Entries shown:
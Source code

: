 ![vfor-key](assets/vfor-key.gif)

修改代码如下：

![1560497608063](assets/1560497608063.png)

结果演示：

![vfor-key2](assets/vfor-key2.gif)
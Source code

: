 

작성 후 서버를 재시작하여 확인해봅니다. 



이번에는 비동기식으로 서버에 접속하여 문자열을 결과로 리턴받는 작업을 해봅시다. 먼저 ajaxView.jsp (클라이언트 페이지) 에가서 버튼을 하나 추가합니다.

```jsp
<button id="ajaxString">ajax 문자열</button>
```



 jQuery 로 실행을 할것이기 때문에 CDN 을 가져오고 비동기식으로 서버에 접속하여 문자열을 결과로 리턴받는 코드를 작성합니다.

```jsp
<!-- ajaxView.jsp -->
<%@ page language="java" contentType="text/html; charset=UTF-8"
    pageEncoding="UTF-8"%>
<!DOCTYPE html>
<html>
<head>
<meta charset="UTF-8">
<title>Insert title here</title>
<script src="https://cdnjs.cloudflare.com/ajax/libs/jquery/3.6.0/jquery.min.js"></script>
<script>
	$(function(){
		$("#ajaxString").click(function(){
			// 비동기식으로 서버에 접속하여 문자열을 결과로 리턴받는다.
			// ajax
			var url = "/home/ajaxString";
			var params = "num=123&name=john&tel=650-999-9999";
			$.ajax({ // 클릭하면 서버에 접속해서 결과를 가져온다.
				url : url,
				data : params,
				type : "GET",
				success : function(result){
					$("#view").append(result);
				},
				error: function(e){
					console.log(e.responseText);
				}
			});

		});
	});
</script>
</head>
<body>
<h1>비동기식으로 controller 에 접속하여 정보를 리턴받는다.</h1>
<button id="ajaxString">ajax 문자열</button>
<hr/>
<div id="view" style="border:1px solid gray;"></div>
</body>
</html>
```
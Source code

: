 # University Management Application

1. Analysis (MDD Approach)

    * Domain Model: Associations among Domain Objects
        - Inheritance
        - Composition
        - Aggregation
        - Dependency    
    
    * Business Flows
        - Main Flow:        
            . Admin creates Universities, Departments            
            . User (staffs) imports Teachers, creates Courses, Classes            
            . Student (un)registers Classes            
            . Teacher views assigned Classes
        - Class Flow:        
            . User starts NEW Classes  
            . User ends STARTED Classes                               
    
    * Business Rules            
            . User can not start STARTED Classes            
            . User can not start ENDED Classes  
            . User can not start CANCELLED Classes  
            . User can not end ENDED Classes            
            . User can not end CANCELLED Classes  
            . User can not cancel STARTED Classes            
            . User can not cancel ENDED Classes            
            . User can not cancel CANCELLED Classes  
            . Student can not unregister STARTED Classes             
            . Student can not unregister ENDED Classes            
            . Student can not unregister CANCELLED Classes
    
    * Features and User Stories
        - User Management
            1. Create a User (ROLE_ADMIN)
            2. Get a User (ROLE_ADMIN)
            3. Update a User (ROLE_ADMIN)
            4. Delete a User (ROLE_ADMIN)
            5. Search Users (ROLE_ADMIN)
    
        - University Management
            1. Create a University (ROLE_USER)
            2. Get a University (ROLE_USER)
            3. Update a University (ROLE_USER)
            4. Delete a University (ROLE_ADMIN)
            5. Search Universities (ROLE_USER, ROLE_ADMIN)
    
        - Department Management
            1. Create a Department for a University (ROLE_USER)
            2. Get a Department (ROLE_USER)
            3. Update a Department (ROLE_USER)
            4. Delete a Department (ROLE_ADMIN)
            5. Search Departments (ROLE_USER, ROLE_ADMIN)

Required work:
Print, without alteration, only the lines above between the one holding "unregister ENDED Classes" and the one holding "2. Get a User (ROLE_ADMIN)", inclusive.

Answer section:
            . Student can not unregister ENDED Classes            
            . Student can not unregister CANCELLED Classes
    
    * Features and User Stories
        - User Management
            1. Create a User (ROLE_ADMIN)
            2. Get a User (ROLE_ADMIN)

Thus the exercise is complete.